6 reasons to love battery storage now
Despite rapidly dropping costs, the economics of battery storage are often cast in future terms. A new report from the Rocky Mountain Institute, however, outlines the ways in which battery storage is already cost-effective and why it should be embraced now.
Utility executive should be at least somewhat familiar with the RMI’s “findings,” so there’s not a lot that’s particular new in the report. But the think tank did go to the trouble of identifying 13 services that batteries can perform to reach their fullest, most cost-effective potential, offering advocates new support for their selling points as they try to spread their gospel about storage.
Report co-author Jesse Morris equated using an energy storage battery for a single, primary use – for example, demand charge bill reductions for utilities – to building a hotel and selling only half of the rooms.
“Delivering a primary service only uses the battery five to 50-percent of the time. . You’re underutilizing the asset and leaving tremendous potential value on the table,” Morris said in the report.
The report, however, acknowledges regulatory roadblocks remain to implementing the diverse services it suggest-among them, allowing batteries to deliver power to stakeholders at varying grid levels. To empower the grid to deliver the most efficient, cleanest and lowest-cost energy to all, the report calls for swift regulatory reform.
In the meantime, here are six reasons RMI thinks everyone should incorporate batteries into their lives now.
1. For customers, the range of benefits includes access to a backup power source, demand charge reduction and increased PV self-consumption.
2. For utilities, battery storage systems can help ease transmission congestion or allow for distribution deferral.
3. For independent system operators and regional transmission organizations, the systems can aid in frequency regulation, voltage support or even energy arbitrage.

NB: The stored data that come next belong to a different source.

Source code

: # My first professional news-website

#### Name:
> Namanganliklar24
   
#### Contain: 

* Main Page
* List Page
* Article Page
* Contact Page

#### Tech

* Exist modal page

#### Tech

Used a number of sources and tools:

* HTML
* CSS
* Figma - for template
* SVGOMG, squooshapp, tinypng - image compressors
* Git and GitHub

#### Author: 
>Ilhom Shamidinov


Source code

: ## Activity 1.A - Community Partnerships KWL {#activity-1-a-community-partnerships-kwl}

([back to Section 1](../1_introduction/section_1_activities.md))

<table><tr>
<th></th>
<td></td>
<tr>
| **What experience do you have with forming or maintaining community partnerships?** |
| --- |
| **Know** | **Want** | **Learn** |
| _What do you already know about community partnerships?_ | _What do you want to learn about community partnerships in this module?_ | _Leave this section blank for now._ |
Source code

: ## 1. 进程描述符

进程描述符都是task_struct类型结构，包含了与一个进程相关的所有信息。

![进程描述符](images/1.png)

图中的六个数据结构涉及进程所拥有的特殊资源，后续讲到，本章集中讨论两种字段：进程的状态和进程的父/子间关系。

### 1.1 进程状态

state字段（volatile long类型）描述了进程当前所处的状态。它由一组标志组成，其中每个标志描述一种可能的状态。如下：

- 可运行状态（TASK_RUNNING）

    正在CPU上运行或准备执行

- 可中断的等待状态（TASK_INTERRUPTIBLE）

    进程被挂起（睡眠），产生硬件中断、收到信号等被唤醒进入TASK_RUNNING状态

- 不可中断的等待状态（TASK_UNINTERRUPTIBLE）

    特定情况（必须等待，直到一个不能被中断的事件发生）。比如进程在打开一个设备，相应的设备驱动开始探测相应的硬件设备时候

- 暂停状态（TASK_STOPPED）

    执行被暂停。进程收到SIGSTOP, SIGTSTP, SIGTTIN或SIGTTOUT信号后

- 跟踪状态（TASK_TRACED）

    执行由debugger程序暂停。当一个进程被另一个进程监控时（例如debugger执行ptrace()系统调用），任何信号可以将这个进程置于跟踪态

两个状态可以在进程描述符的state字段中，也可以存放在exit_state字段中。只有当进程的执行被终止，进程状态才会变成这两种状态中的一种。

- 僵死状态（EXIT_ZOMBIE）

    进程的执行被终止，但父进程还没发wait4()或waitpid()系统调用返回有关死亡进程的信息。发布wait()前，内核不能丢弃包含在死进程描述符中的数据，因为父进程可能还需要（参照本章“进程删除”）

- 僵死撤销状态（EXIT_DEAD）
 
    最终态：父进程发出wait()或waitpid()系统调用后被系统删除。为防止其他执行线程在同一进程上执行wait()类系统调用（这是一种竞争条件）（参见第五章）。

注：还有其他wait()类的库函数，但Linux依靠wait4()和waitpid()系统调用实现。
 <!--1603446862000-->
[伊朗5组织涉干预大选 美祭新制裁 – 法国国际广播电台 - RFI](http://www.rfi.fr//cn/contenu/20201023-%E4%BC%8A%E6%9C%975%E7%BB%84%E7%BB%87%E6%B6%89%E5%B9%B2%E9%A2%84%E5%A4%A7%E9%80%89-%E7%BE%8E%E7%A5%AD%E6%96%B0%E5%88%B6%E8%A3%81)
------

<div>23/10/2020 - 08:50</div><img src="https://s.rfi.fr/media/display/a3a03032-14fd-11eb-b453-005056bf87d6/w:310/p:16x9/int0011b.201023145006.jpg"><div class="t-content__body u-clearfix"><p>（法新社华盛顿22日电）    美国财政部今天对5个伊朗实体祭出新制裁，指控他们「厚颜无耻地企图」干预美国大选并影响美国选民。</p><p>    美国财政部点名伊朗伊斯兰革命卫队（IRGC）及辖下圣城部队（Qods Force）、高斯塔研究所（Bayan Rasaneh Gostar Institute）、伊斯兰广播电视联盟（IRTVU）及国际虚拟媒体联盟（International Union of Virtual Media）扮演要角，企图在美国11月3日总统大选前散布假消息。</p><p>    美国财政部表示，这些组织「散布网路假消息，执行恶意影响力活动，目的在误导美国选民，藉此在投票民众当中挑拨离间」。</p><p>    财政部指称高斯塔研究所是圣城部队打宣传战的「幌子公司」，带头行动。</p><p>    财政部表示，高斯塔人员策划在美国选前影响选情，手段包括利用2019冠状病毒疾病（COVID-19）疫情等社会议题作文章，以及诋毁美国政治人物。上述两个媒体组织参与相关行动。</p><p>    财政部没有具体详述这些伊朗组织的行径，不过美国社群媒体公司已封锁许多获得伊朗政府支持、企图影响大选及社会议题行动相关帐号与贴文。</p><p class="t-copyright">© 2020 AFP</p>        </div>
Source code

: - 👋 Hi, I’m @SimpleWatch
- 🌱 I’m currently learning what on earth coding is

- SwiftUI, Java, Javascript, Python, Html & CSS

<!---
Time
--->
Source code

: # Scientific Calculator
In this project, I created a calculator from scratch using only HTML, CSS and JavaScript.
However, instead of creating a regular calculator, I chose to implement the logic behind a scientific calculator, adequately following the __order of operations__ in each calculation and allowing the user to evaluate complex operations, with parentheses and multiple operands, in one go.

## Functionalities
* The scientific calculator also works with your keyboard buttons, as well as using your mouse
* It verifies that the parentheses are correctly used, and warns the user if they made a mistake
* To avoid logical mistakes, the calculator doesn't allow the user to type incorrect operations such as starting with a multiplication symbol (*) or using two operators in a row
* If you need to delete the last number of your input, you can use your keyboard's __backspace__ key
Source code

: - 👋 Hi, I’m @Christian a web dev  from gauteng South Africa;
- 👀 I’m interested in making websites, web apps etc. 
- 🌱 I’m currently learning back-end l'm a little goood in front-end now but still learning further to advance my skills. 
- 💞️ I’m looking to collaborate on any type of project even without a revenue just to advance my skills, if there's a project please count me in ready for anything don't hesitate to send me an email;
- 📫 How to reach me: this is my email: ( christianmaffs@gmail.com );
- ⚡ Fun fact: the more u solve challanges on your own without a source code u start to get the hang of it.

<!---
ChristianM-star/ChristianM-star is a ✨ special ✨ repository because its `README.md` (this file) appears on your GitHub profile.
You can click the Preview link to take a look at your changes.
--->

4. There are various grid levels at which battery energy storage can be deployed to reach the maximum value to all stakeholders: behind the meter, at the distribution level or at the transmission level. However, the RMI report notes that the best possible value is seen when the system is located downstream in a behind-the-meter, customer-sited application – including electric vehicles. There, the storage system can deliver the widest variety of services to the electricity grid to the greatest mix of stakeholders.